Methods : In a randomized, controlled, crossover trial, 21 subjects (9 men and 12 women, 50-75 y) with chronic inflammation (C-reactive protein > 2 µg/mL) entered a 4-week lead-in control phase (high oleic sunflower oil, 3 g/d) and then two sequential 10-week supplementation phases with pure EPA or DHA (3 g/d each), separated by a 10-week washout phase. Plasma phospholipid (PL) fatty acid composition and SPMs, including their precursors, were measured at the end of each phase. Following lipopolysaccharides (LPS) stimulation, the inflammatory response of blood monocytes was assessed by inflammatory gene expression.

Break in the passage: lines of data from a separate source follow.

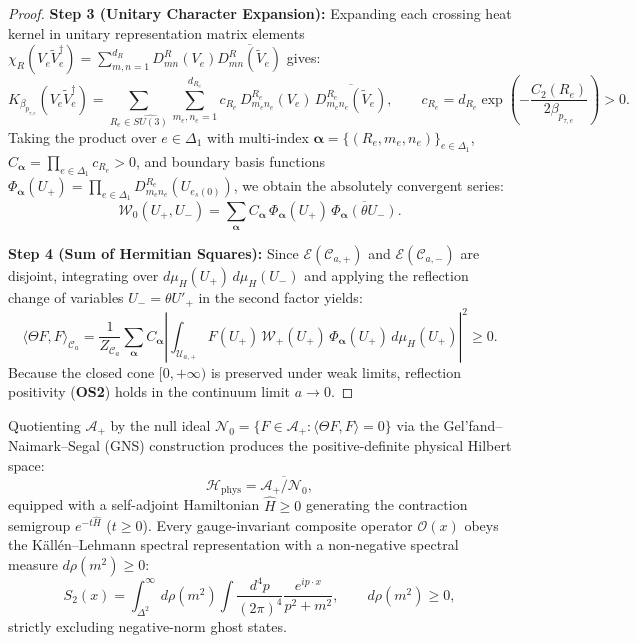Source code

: \documentclass[11pt, a4paper]{article}
\theoremstyle{definition}
\theoremstyle{remark}
\begin{document}
\begin{proof}
\textbf{Step 3 (Unitary Character Expansion):} Expanding each crossing heat kernel in unitary representation matrix elements $\chi_{R}(V_{e}\widetilde{V}_{e}^{\dagger}) = \sum_{m,n=1}^{d_{R}} D_{mn}^{R}(V_{e})\overline{D_{mn}^{R}(\widetilde{V}_{e})}$ gives:
\begin{equation}
  K_{\beta_{p_{\tau, e}}}\!\left(V_{e}\widetilde{V}_{e}^{\dagger}\right) = \sum_{R_{e} \in \widehat{SU(3)}} \sum_{m_{e}, n_{e}=1}^{d_{R_{e}}} c_{R_{e}}\,D_{m_{e}n_{e}}^{R_{e}}(V_{e})\,\overline{D_{m_{e}n_{e}}^{R_{e}}(\widetilde{V}_{e})}, \qquad c_{R_{e}} = d_{R_{e}}\exp\!\left(-\frac{C_{2}(R_{e})}{2\beta_{p_{\tau, e}}}\right) > 0.
\end{equation}
Taking the product over $e \in \Delta_{1}$ with multi-index $\boldsymbol{\alpha} = \{(R_{e}, m_{e}, n_{e})\}_{e \in \Delta_{1}}$, $C_{\boldsymbol{\alpha}} = \prod_{e \in \Delta_{1}} c_{R_{e}} > 0$, and boundary basis functions $\Phi_{\boldsymbol{\alpha}}(U_{+}) = \prod_{e \in \Delta_{1}} D_{m_{e}n_{e}}^{R_{e}}(U_{e_{s}(0)})$, we obtain the absolutely convergent series:
\begin{equation}
  \mathcal{W}_{0}(U_{+}, U_{-}) = \sum_{\boldsymbol{\alpha}} C_{\boldsymbol{\alpha}}\,\Phi_{\boldsymbol{\alpha}}(U_{+})\,\overline{\Phi_{\boldsymbol{\alpha}}(\theta U_{-})}.
\end{equation}

\textbf{Step 4 (Sum of Hermitian Squares):} Since $\mathcal{E}(\mathcal{C}_{a,+})$ and $\mathcal{E}(\mathcal{C}_{a,-})$ are disjoint, integrating over $d\mu_{H}(U_{+})\,d\mu_{H}(U_{-})$ and applying the reflection change of variables $U_{-} = \theta U'_{+}$ in the second factor yields:
\begin{equation}
  \langle \Theta F, F \rangle_{\mathcal{C}_{a}} = \frac{1}{Z_{\mathcal{C}_{a}}} \sum_{\boldsymbol{\alpha}} C_{\boldsymbol{\alpha}} \left| \int_{\mathcal{U}_{a,+}} F(U_{+})\,\mathcal{W}_{+}(U_{+})\,\Phi_{\boldsymbol{\alpha}}(U_{+})\,d\mu_{H}(U_{+}) \right|^{2} \ge 0.
\end{equation}
Because the closed cone $[0, +\infty)$ is preserved under weak limits, reflection positivity (\textbf{OS2}) holds in the continuum limit $a \to 0$.
\end{proof}

Quotienting $\mathcal{A}_{+}$ by the null ideal $\mathcal{N}_{0} = \{F \in \mathcal{A}_{+} : \langle \Theta F, F \rangle = 0\}$ via the Gel'fand--Naimark--Segal (GNS) construction produces the positive-definite physical Hilbert space:
\begin{equation}
  \mathcal{H}_{\mathrm{phys}} = \overline{\mathcal{A}_{+} / \mathcal{N}_{0}},
\end{equation}
equipped with a self-adjoint Hamiltonian $\hat{H} \ge 0$ generating the contraction semigroup $e^{-t\hat{H}}$ ($t \ge 0$). Every gauge-invariant composite operator $\mathcal{O}(x)$ obeys the K\"all\'en--Lehmann spectral representation with a non-negative spectral measure $d\rho(m^{2}) \ge 0$:
\begin{equation}
  S_{2}(x) = \int_{\Delta^{2}}^{\infty} d\rho(m^{2}) \int \frac{d^{4}p}{(2\pi)^{4}} \frac{e^{ip\cdot x}}{p^{2} + m^{2}}, \qquad d\rho(m^{2}) \ge 0,
\end{equation}
strictly excluding negative-norm ghost states.
\end{document}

Results : EPA increased PL EPA (P< 0.001) and plasma concentrations of 18-HEPE, the precursor of the E-series resolvins (RvEs) (P< 0.001). The increase in plasma 18-HEPE concentrations, was associated with the increase in PL EPA (β=14.9 pg/ml, P< 0.01). However, RvEs were undetectable. EPA increased PL DPA (P< 0.001) but not DPA-derived SPMs. DHA increased PL DHA and plasma concentrations of 17-HDHA and 14-HDHA, the precursors of DHA-derived SPMs (P< 0.001). DHA also significantly increased PL EPA and 18-HEPE (P< 0.001), suggesting some DHA retroconversion to EPA. Interestingly, DHA lowered PL DPA (P< 0.001) but increased the DPA-derived SPMs RvD5n-3 DPA and MaR1n-3 DPA (P< 0.001). In monocytes, while both EPA and DHA lowered the LPS-induced expression of TNFA (P< 0.03 and P< 0.001, respectively), TNFA expression was inversely correlated with plasma concentrations of MaR1n-3 DPA (ρ=-0.32, P< 0.04).

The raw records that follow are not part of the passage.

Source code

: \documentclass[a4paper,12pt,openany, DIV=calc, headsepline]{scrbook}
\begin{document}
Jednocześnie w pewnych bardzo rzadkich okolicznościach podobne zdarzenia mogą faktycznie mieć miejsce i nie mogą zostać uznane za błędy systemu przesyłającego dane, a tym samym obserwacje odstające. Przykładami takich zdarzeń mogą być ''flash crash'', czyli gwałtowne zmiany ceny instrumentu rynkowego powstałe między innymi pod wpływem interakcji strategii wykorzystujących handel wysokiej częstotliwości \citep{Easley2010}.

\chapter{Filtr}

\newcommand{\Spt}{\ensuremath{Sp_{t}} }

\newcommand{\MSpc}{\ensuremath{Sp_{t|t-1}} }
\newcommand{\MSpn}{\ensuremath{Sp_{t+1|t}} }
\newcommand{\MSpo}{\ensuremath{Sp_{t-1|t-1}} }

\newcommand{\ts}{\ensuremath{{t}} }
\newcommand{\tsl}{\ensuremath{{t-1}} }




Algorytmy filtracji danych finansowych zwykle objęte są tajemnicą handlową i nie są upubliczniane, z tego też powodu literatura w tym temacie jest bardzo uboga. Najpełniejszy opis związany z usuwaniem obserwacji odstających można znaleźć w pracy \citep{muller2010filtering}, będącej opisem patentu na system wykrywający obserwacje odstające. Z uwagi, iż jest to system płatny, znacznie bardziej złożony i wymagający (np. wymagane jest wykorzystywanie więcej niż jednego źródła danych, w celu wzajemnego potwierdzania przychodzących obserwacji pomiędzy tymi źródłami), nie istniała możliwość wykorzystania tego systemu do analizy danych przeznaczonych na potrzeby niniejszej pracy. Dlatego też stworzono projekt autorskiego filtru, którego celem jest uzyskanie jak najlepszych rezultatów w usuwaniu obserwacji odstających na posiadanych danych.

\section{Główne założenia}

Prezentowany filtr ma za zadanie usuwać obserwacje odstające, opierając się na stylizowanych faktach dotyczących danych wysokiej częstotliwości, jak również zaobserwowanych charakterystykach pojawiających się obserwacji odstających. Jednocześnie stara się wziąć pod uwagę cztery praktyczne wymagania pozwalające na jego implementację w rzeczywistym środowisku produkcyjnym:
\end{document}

Conclusions : Relative to EPA, DHA supplementation increases a broader range of SPMs, with EPA and DHA differentially affecting PL DPA and DPA-derived SPMs. Plasma concentrations of MaR1n-3 DPA following EPA and DHA supplementation are associated with an attenuated inflammatory response in blood monocytes, suggesting a potential role of this SPM in reducing inflammation in humans.
Funding Sources : Funded by USDA/NIFA and Cohn Student Award.